• Task statement:
Scan the records below for the word "TESTFILEPRODUCTDIR" and give only the number of lines that hold it.

[Opening Dataset extract section]

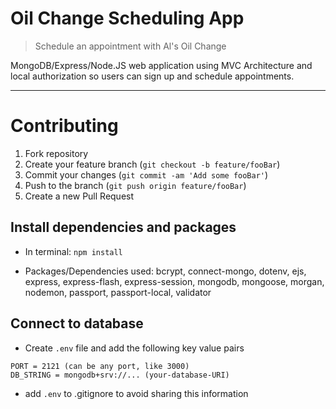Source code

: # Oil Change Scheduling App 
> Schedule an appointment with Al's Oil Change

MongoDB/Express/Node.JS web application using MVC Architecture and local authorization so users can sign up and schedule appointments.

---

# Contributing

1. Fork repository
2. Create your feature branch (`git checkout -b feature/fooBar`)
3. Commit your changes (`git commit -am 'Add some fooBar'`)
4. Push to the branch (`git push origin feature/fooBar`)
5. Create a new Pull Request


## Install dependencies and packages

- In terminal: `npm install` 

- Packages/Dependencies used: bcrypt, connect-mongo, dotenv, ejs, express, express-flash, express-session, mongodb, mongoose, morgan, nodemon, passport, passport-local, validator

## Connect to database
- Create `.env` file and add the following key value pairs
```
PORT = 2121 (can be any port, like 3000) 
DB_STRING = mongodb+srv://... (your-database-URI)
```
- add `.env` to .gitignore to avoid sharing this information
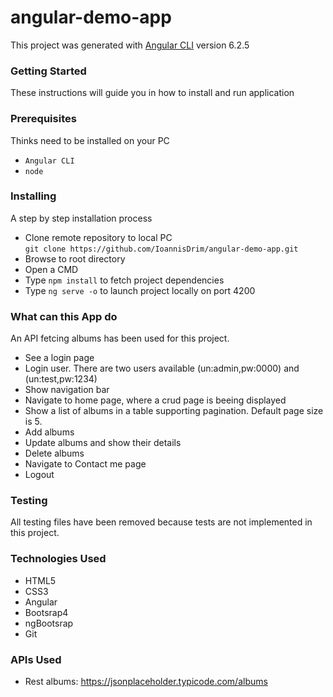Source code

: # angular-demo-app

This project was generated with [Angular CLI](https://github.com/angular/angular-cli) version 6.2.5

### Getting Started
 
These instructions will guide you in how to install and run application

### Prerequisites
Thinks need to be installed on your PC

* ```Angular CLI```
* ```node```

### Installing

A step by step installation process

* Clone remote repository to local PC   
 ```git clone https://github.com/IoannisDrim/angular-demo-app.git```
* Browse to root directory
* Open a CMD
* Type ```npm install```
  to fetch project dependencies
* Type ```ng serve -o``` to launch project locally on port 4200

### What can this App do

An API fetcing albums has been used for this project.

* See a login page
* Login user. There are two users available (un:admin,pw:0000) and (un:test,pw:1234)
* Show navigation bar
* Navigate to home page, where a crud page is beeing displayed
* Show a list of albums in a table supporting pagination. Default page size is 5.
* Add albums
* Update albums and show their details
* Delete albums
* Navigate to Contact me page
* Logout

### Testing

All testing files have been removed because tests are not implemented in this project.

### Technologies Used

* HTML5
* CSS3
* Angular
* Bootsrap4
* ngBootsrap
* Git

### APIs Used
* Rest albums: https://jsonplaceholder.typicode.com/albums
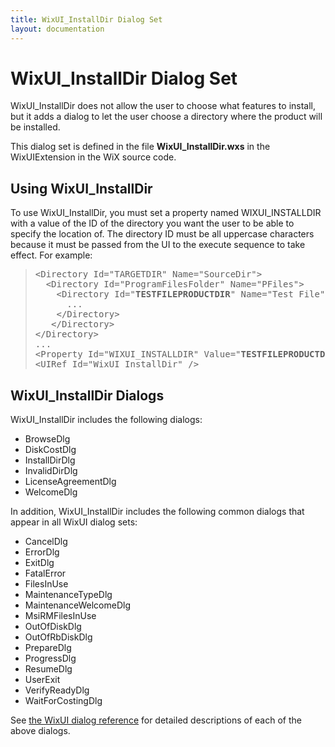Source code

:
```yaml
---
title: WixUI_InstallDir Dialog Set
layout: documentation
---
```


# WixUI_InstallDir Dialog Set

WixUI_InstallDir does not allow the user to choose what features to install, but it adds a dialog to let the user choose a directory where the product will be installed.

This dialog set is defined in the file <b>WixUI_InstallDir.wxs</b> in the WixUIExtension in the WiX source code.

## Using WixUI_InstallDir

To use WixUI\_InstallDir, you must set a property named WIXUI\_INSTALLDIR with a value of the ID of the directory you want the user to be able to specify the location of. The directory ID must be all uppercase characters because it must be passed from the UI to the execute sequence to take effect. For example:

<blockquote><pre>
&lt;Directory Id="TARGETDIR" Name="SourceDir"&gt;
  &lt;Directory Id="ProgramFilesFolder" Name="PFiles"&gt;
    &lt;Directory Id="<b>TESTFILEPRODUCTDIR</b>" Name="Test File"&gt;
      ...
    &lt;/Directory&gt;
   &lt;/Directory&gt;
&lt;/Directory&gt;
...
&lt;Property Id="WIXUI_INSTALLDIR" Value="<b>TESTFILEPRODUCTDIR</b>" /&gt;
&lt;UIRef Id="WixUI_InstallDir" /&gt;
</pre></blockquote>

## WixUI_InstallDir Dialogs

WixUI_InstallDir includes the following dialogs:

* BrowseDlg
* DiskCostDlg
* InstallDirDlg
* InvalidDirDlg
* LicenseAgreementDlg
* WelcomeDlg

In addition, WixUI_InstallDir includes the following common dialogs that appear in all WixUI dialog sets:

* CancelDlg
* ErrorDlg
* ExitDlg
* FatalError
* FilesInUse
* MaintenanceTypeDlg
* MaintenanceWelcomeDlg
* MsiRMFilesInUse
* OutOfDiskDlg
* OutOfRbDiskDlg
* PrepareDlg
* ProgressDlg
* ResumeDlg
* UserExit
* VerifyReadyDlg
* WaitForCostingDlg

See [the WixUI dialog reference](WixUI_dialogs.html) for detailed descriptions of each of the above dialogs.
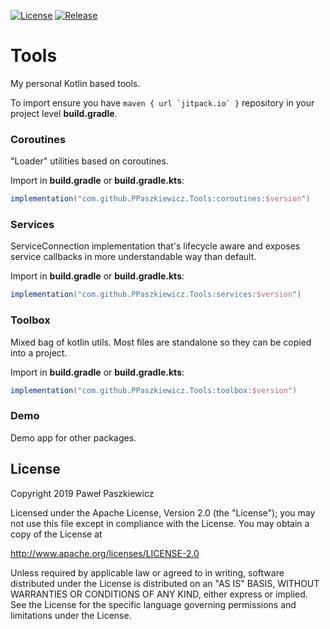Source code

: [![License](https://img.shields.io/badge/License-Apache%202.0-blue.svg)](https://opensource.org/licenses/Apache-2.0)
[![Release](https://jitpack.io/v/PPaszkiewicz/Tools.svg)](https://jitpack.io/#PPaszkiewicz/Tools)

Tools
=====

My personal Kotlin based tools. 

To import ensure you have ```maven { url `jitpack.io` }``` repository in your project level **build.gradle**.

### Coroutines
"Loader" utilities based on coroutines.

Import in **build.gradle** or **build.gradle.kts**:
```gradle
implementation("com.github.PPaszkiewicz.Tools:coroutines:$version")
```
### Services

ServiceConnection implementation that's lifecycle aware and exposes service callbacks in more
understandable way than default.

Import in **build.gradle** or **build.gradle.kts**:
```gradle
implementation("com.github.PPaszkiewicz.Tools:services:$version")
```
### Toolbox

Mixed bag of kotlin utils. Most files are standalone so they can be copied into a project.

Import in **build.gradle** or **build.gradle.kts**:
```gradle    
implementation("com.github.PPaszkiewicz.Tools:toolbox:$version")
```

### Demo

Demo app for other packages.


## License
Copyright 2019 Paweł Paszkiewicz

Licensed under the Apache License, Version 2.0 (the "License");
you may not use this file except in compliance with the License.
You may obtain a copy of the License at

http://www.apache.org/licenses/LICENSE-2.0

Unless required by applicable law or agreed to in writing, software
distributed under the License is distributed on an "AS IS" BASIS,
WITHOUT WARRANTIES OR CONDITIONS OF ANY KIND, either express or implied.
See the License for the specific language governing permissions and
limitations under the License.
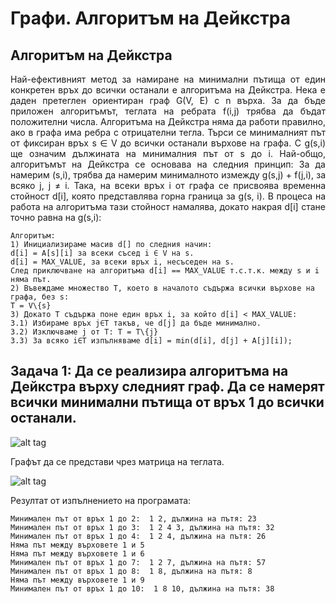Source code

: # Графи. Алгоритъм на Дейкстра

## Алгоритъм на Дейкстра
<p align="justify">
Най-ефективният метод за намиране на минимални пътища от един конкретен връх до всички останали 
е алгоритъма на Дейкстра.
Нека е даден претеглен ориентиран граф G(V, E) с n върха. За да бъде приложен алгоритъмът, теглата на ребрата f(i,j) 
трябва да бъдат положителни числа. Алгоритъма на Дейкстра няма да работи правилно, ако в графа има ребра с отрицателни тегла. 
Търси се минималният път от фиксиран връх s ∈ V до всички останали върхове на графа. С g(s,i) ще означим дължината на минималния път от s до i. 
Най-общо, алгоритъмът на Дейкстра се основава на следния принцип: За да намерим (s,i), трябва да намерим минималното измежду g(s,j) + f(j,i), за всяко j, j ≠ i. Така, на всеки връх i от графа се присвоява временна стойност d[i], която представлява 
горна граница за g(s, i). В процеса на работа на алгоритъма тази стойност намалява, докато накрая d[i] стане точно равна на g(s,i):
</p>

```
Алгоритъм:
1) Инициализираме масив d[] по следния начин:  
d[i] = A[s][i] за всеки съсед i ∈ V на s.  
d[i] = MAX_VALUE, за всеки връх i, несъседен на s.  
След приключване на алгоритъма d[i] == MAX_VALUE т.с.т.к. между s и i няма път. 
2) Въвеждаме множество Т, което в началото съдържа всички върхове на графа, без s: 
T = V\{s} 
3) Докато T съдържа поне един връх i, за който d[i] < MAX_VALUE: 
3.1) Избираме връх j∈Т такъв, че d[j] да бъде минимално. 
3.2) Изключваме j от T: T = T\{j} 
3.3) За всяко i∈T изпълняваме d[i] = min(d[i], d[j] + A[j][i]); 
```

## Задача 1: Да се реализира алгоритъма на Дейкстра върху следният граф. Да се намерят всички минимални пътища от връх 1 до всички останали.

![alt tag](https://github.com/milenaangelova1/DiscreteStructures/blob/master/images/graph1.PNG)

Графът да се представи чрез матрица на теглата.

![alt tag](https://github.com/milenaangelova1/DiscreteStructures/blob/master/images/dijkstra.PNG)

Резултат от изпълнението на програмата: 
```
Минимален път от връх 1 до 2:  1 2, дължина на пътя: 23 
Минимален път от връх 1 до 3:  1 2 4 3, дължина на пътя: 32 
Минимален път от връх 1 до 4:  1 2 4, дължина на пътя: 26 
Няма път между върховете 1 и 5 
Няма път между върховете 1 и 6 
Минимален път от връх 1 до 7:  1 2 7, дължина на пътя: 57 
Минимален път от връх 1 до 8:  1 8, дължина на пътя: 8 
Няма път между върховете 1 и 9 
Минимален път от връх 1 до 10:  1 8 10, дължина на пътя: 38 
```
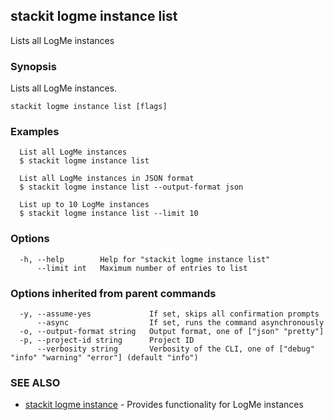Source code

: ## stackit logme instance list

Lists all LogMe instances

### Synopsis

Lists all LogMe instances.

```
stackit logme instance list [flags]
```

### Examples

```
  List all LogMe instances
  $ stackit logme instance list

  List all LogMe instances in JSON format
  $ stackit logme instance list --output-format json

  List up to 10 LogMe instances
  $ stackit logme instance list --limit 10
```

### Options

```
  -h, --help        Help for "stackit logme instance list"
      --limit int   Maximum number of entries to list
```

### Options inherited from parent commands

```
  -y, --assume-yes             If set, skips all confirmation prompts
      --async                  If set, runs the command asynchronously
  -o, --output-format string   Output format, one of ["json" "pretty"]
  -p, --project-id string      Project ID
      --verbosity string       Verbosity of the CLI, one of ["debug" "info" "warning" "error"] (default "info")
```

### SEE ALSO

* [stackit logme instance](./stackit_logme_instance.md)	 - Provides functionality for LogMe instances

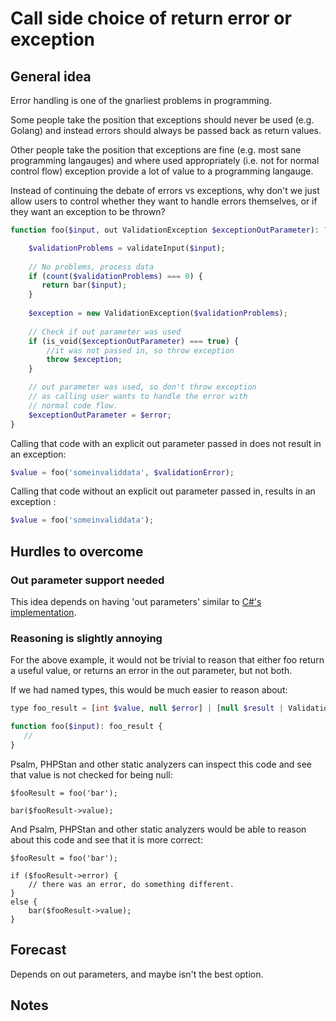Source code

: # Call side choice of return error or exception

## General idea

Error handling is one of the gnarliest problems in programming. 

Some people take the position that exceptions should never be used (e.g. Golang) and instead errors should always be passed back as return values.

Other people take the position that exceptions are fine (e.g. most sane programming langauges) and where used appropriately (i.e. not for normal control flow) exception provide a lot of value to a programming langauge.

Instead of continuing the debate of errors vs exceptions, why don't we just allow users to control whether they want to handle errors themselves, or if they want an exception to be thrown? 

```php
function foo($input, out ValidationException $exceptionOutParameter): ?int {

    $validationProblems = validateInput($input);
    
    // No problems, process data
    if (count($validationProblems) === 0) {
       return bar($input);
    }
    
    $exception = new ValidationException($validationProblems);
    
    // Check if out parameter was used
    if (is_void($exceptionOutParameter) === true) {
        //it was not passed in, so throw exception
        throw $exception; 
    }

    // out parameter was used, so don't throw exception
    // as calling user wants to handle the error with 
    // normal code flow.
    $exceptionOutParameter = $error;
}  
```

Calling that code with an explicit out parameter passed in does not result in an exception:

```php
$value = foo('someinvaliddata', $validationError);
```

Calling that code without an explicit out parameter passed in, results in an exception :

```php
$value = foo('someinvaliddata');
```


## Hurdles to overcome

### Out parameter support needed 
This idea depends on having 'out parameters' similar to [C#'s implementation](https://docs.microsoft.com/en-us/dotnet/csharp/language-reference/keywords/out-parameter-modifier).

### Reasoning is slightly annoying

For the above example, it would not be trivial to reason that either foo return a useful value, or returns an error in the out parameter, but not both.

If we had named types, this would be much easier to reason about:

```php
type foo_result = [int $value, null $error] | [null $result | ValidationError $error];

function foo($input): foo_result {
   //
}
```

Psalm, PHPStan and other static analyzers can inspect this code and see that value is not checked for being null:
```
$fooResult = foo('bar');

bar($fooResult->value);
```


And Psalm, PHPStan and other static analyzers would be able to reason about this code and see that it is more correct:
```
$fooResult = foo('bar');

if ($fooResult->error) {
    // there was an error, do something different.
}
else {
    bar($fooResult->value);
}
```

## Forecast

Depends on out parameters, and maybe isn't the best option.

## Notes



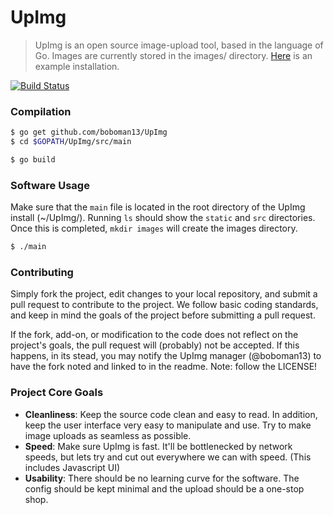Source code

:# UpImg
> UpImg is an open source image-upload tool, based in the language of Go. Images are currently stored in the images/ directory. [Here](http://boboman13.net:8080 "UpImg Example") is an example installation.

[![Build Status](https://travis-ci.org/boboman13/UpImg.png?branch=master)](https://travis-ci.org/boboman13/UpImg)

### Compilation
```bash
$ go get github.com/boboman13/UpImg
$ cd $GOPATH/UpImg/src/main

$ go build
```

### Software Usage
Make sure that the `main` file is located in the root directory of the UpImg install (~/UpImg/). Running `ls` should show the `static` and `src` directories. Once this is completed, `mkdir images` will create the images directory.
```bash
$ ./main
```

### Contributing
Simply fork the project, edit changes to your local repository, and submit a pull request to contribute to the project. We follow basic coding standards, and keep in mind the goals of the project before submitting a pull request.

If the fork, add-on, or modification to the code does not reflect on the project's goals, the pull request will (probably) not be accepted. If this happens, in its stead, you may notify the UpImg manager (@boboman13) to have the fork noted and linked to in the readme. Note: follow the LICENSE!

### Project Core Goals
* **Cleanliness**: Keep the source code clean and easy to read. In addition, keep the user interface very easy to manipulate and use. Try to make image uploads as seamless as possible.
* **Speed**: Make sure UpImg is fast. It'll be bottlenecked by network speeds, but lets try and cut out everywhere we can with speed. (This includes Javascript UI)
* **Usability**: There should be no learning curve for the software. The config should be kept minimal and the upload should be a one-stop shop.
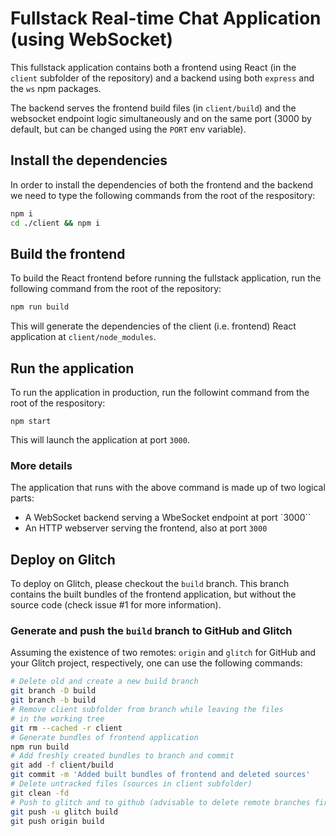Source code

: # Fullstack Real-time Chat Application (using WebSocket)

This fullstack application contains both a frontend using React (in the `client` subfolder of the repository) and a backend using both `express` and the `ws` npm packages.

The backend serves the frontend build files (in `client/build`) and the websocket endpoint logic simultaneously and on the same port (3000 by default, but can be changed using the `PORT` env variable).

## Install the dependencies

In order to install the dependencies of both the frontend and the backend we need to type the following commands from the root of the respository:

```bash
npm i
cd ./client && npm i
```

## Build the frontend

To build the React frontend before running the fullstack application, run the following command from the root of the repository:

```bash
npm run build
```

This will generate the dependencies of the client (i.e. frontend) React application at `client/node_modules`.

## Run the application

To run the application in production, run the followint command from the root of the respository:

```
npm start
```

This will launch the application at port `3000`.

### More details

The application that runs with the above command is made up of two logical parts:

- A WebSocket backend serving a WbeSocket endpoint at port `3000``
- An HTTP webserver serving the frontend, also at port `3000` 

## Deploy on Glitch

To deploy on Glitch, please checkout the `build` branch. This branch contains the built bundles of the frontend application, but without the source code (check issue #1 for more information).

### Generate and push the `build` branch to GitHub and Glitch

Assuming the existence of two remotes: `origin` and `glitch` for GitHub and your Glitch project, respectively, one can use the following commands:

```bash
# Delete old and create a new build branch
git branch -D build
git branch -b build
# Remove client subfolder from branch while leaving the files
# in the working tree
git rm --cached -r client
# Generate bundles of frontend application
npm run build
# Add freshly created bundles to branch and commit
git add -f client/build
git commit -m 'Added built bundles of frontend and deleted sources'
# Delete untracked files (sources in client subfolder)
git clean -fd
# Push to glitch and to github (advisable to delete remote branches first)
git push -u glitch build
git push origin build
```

[Closing Dataset extract section]

• Response below:
2